Provided information >>
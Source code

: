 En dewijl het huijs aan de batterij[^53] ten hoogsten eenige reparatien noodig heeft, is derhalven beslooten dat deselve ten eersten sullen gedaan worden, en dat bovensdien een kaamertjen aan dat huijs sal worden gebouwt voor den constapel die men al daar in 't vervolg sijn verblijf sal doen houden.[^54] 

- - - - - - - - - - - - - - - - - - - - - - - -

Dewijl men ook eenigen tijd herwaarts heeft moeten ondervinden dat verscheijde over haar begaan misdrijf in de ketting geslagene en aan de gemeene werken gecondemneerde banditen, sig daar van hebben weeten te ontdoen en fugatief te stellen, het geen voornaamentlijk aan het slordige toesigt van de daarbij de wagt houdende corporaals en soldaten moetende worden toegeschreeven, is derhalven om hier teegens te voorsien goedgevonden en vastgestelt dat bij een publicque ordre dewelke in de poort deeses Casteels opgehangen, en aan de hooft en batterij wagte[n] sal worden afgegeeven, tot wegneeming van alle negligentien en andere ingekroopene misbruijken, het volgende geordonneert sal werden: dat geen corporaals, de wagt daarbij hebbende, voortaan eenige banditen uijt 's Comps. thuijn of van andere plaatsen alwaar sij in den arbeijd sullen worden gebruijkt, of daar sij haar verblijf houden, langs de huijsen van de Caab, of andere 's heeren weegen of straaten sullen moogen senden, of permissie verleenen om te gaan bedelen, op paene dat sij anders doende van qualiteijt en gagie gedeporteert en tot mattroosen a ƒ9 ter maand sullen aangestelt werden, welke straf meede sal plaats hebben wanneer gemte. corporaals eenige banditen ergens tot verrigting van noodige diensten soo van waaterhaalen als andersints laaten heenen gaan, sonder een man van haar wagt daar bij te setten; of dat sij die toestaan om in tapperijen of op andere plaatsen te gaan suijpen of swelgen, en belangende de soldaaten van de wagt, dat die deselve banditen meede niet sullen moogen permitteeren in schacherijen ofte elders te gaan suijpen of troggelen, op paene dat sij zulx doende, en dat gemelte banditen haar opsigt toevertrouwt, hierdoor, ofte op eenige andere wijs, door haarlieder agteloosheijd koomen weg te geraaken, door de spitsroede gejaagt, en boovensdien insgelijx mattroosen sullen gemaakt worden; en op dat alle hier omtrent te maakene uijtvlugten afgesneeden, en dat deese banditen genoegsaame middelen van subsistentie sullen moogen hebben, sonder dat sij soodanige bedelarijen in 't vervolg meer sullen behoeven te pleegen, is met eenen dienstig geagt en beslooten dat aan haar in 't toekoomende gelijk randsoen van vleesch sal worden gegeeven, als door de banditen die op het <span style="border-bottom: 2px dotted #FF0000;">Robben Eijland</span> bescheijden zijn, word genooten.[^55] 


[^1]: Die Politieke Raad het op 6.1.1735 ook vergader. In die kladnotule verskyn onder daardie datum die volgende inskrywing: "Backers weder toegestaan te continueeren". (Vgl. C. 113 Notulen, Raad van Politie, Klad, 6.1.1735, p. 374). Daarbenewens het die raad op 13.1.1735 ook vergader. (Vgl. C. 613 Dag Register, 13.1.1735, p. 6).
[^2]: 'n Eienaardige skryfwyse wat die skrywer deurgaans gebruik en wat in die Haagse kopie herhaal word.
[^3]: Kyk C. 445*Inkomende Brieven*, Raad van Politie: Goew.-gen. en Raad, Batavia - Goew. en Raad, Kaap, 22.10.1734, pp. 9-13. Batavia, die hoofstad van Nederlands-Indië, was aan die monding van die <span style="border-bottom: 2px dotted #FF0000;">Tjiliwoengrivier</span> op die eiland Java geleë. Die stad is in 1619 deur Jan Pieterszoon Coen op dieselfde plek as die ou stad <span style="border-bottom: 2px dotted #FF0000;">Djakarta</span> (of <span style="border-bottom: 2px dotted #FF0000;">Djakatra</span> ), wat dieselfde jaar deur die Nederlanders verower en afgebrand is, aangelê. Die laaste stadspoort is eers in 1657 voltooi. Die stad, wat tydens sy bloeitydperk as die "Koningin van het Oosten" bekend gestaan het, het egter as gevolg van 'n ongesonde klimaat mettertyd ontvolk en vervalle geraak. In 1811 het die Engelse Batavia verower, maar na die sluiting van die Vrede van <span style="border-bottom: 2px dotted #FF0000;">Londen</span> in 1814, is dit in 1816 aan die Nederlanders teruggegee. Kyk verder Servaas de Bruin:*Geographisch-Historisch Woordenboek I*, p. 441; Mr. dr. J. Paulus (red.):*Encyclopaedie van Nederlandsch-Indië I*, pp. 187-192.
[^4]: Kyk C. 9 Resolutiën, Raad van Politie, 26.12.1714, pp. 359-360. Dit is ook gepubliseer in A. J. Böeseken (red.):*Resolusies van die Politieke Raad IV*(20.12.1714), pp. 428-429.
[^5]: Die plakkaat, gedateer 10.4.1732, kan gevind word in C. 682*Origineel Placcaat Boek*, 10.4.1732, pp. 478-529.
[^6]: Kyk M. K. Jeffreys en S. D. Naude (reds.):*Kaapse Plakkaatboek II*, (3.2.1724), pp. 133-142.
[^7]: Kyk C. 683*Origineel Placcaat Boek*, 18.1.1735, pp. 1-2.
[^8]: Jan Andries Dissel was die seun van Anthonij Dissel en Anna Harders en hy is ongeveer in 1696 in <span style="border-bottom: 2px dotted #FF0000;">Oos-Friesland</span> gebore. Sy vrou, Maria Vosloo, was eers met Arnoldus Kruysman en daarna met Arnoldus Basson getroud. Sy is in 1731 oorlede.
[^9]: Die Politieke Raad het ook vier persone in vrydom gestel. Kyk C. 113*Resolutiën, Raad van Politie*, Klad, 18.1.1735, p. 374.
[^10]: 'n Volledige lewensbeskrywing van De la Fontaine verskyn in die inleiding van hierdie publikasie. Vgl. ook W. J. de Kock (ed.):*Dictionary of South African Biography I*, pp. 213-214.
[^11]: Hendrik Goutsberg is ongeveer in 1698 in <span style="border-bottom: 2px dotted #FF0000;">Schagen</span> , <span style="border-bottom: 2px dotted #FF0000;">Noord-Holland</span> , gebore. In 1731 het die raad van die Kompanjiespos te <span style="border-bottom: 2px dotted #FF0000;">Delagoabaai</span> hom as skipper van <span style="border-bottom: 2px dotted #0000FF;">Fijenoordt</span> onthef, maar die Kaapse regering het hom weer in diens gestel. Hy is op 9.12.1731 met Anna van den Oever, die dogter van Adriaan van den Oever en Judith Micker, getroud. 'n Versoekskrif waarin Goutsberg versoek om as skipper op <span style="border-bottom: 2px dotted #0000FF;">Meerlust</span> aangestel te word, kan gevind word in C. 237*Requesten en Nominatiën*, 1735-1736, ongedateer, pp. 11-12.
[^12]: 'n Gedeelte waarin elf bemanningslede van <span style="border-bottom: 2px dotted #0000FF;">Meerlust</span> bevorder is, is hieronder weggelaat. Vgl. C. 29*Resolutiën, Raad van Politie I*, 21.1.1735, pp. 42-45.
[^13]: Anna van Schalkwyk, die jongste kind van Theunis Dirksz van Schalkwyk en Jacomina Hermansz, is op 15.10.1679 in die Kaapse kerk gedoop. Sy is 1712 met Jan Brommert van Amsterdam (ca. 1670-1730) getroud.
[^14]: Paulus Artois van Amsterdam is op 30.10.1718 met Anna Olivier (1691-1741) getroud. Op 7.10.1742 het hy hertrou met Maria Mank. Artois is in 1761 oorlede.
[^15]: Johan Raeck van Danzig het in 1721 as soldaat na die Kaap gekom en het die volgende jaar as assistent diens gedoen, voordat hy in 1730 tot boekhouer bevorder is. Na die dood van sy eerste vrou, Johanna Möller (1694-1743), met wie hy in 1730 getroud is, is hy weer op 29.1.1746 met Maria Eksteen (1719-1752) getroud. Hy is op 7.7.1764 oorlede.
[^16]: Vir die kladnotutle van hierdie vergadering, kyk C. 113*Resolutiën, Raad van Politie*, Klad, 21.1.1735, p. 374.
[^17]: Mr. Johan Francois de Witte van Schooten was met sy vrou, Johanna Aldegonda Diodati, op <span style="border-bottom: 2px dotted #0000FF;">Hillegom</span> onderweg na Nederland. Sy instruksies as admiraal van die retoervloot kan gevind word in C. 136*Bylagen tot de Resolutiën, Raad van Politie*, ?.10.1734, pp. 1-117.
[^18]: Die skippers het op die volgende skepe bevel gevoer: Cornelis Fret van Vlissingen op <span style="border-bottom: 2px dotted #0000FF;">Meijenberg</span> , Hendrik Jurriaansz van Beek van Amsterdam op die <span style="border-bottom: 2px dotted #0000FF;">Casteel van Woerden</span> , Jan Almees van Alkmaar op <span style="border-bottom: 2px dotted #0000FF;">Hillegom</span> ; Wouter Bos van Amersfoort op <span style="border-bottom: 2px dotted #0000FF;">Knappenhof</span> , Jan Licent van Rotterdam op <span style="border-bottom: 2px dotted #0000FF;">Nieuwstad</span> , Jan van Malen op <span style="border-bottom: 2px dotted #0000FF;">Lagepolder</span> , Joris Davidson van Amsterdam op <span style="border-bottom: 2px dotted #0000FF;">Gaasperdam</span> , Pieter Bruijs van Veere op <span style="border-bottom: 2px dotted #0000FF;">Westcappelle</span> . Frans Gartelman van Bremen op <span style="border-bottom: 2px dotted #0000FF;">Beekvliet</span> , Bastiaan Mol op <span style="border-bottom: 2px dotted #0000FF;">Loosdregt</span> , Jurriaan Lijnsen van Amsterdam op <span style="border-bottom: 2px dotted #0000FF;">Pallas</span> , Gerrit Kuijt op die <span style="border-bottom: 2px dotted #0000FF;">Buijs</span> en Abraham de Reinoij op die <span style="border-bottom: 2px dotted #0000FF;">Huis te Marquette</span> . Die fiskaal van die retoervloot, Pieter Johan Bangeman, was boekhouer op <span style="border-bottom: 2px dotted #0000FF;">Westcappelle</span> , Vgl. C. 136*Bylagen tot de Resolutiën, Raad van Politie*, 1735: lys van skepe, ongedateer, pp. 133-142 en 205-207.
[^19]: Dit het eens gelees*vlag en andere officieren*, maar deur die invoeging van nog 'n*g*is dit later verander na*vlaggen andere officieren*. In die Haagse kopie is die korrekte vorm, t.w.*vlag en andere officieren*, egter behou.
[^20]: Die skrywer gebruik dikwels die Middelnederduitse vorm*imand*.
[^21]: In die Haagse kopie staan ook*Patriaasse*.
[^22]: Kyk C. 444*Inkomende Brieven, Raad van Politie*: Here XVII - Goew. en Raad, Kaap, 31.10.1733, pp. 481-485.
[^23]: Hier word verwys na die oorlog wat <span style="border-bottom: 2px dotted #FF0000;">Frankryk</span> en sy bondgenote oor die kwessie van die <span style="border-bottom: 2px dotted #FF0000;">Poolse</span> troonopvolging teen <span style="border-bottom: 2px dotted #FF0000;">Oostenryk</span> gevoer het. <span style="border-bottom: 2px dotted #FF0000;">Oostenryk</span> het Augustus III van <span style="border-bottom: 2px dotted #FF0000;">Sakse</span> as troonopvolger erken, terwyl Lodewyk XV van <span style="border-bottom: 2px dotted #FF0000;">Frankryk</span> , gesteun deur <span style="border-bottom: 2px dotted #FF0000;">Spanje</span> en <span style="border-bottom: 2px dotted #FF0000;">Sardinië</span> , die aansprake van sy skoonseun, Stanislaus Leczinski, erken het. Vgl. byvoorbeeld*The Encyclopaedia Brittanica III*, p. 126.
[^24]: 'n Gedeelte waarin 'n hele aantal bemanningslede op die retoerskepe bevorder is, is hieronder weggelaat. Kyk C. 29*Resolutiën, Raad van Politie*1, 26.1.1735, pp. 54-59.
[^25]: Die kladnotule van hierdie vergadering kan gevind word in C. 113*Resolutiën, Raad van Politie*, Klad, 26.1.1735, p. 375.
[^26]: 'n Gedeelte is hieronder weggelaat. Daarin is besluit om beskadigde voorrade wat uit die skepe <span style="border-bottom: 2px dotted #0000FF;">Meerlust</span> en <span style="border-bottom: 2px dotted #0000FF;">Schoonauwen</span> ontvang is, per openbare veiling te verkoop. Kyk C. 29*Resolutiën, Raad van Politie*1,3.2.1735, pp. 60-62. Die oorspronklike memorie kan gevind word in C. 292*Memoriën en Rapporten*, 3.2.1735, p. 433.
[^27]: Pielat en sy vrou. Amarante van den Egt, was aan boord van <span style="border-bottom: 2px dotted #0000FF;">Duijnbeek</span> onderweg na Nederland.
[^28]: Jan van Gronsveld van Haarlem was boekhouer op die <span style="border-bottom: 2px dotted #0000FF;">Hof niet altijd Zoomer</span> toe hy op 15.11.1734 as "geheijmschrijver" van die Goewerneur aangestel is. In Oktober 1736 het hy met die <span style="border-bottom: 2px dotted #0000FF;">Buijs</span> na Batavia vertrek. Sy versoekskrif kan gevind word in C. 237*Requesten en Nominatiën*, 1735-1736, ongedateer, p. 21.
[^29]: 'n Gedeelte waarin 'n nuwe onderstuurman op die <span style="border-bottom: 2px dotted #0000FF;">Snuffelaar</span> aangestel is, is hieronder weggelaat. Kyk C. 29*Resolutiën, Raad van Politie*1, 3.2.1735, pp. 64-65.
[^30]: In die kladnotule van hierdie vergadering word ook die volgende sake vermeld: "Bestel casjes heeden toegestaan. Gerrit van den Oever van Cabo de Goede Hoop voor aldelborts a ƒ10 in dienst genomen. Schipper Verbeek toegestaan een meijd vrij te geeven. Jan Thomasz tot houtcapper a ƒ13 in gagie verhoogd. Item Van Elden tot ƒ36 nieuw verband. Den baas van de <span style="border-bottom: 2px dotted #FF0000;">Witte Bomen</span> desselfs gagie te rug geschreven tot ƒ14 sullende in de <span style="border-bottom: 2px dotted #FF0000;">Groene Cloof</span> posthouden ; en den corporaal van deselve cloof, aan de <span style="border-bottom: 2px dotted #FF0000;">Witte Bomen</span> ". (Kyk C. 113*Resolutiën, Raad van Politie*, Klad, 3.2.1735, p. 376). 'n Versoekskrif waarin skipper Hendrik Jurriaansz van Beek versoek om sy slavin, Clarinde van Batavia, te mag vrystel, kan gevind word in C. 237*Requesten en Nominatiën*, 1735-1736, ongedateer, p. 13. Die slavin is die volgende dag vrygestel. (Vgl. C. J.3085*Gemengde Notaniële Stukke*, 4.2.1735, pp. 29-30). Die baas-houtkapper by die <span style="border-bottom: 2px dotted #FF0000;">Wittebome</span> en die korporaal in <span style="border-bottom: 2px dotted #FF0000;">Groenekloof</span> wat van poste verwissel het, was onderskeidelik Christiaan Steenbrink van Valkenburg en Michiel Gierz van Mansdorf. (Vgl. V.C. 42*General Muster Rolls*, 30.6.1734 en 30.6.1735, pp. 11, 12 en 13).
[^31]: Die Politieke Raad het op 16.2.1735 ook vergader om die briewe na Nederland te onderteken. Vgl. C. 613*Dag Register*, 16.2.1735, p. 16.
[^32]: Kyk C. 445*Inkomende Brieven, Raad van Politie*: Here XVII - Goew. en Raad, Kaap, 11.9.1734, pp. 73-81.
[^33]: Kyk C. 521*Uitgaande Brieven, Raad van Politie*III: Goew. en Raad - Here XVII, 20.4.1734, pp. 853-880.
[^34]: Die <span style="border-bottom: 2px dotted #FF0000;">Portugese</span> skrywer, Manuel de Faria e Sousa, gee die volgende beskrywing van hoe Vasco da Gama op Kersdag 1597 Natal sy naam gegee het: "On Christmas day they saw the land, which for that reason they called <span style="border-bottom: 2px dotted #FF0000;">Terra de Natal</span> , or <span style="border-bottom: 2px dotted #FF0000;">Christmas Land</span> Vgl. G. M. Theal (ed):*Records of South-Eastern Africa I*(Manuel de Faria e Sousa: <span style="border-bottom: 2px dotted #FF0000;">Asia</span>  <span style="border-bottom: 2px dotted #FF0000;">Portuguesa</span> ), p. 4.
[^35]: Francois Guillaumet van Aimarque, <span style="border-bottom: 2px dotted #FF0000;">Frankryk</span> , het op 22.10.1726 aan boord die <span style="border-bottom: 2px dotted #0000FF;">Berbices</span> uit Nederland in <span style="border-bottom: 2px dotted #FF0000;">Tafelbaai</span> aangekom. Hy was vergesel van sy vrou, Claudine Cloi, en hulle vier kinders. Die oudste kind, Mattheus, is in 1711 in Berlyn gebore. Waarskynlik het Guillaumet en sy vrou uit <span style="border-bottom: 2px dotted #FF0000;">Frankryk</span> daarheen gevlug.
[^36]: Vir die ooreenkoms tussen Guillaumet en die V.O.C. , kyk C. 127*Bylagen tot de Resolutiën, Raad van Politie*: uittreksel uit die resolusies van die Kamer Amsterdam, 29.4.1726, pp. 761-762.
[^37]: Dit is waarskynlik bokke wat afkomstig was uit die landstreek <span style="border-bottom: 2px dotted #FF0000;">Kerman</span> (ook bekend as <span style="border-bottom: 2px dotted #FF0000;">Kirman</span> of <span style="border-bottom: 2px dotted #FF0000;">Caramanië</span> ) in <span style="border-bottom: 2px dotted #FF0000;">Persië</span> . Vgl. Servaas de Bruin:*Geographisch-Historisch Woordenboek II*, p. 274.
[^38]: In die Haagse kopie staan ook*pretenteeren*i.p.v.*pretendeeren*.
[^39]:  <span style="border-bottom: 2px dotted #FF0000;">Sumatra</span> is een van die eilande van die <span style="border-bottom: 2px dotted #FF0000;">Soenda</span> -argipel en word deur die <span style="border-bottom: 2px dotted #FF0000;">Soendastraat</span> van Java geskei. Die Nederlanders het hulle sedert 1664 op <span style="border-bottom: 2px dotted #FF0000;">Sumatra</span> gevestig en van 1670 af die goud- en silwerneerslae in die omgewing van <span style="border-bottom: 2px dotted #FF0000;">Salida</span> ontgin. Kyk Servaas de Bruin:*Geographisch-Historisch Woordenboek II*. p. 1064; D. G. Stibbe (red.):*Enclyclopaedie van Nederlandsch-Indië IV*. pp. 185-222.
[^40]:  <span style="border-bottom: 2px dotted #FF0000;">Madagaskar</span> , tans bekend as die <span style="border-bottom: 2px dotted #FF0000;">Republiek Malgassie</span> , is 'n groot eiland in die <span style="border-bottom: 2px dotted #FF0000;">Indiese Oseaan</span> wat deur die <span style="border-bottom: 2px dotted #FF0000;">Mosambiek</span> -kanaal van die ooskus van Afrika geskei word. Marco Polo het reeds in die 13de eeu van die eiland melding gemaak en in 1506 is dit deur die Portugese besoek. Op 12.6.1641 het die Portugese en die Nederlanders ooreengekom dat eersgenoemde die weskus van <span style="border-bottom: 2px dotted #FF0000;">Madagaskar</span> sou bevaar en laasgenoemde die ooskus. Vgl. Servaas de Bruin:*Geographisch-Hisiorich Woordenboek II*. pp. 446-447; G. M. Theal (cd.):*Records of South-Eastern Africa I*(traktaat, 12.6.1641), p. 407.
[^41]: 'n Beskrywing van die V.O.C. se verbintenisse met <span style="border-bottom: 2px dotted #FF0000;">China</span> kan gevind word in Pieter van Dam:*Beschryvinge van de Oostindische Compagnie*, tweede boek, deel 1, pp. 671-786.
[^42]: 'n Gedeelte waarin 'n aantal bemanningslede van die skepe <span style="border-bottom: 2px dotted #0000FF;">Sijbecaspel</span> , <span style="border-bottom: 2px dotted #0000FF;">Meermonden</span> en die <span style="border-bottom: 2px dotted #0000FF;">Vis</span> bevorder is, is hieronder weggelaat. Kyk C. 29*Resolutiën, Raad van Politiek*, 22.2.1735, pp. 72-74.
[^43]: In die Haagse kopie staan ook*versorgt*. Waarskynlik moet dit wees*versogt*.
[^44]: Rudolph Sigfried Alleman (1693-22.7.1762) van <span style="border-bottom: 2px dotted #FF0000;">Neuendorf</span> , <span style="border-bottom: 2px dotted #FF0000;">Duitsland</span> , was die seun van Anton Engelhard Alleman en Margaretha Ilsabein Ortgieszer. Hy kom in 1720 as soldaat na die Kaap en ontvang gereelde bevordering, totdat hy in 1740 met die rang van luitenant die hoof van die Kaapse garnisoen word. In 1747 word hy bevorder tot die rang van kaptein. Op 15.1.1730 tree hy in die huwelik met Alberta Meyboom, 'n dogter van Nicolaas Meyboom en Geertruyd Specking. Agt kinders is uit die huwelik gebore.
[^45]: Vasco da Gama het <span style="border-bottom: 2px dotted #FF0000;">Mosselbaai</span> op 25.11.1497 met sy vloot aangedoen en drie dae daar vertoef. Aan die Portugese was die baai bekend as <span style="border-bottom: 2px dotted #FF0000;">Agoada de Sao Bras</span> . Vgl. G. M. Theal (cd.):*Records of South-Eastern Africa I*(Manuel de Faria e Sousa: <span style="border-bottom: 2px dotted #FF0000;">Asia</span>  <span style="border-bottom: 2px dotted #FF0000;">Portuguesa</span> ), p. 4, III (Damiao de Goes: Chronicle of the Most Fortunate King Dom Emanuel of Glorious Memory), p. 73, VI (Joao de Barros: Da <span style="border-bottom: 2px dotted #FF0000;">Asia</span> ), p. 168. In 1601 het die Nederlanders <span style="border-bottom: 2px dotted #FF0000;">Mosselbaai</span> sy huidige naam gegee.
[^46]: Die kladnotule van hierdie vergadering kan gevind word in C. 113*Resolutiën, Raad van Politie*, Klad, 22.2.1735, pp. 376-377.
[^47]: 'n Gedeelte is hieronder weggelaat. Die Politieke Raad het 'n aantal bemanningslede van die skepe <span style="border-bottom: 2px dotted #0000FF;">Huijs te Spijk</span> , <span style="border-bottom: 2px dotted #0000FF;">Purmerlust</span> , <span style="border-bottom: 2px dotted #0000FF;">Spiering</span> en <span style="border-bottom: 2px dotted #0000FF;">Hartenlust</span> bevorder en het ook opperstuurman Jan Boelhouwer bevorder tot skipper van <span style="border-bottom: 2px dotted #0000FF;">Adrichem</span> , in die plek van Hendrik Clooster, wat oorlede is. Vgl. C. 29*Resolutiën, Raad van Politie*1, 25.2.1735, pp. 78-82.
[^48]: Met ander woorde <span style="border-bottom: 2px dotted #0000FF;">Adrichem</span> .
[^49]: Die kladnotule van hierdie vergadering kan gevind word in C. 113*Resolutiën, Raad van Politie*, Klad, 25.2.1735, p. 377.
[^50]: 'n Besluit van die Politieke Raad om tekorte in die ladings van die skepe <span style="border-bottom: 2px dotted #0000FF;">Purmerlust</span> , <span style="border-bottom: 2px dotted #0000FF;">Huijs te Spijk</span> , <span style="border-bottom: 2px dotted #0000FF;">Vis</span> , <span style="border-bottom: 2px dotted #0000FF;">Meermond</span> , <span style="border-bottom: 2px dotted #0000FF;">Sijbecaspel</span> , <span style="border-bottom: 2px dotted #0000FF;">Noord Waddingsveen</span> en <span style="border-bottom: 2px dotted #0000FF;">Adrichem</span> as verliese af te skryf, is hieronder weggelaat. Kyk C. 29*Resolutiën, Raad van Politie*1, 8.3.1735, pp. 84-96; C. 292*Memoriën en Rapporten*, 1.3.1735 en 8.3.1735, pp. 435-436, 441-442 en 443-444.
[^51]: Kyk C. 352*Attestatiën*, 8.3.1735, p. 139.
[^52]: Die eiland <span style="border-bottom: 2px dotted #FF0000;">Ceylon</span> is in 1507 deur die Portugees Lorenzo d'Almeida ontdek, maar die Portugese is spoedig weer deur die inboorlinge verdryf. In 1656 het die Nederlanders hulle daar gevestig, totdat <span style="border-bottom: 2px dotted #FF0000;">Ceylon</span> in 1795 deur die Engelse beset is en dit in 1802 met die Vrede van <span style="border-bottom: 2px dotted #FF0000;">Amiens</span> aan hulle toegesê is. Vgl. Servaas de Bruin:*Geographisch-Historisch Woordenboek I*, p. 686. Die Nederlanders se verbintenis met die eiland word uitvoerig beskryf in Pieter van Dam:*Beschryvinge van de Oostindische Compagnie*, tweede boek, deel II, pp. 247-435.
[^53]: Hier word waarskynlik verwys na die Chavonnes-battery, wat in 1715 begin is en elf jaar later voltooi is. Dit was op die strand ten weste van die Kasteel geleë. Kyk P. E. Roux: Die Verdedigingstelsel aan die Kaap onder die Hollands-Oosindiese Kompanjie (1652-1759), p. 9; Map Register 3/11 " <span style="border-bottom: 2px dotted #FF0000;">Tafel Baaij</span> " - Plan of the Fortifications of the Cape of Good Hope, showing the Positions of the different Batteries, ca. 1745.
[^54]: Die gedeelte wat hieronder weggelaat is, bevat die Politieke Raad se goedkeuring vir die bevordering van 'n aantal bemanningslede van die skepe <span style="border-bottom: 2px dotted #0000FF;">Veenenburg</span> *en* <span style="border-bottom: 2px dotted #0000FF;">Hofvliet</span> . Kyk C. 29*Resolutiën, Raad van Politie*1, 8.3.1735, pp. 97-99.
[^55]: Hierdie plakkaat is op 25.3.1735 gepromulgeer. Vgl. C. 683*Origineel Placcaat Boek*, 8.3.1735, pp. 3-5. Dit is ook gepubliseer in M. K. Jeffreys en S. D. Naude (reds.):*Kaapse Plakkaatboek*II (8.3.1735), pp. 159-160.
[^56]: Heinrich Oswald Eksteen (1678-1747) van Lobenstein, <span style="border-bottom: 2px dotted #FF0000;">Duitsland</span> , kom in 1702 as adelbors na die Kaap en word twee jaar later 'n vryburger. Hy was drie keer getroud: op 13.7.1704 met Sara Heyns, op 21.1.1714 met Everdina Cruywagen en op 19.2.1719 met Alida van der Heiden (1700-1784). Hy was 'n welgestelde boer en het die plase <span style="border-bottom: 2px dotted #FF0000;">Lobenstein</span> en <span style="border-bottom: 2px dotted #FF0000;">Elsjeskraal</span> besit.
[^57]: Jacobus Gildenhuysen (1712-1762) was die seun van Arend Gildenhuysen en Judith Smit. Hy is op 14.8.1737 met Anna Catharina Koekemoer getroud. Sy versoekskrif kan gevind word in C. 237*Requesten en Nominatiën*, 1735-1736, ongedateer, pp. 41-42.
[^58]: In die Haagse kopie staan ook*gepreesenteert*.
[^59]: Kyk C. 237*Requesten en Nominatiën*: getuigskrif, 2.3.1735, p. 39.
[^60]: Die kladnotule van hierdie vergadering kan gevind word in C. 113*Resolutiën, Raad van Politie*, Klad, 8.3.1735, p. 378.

Exercise requirements >> Looking at the data above, write out exactly the lines that start at the one containing "[^19]: Dit het" and end at the one containing "[^24]: 'n Gedeelte"; include both and nothing beyond.

Task solution >>
[^19]: Dit het eens gelees*vlag en andere officieren*, maar deur die invoeging van nog 'n*g*is dit later verander na*vlaggen andere officieren*. In die Haagse kopie is die korrekte vorm, t.w.*vlag en andere officieren*, egter behou.
[^20]: Die skrywer gebruik dikwels die Middelnederduitse vorm*imand*.
[^21]: In die Haagse kopie staan ook*Patriaasse*.
[^22]: Kyk C. 444*Inkomende Brieven, Raad van Politie*: Here XVII - Goew. en Raad, Kaap, 31.10.1733, pp. 481-485.
[^23]: Hier word verwys na die oorlog wat <span style="border-bottom: 2px dotted #FF0000;">Frankryk</span> en sy bondgenote oor die kwessie van die <span style="border-bottom: 2px dotted #FF0000;">Poolse</span> troonopvolging teen <span style="border-bottom: 2px dotted #FF0000;">Oostenryk</span> gevoer het. <span style="border-bottom: 2px dotted #FF0000;">Oostenryk</span> het Augustus III van <span style="border-bottom: 2px dotted #FF0000;">Sakse</span> as troonopvolger erken, terwyl Lodewyk XV van <span style="border-bottom: 2px dotted #FF0000;">Frankryk</span> , gesteun deur <span style="border-bottom: 2px dotted #FF0000;">Spanje</span> en <span style="border-bottom: 2px dotted #FF0000;">Sardinië</span> , die aansprake van sy skoonseun, Stanislaus Leczinski, erken het. Vgl. byvoorbeeld*The Encyclopaedia Brittanica III*, p. 126.
[^24]: 'n Gedeelte waarin 'n hele aantal bemanningslede op die retoerskepe bevorder is, is hieronder weggelaat. Kyk C. 29*Resolutiën, Raad van Politie*1, 26.1.1735, pp. 54-59.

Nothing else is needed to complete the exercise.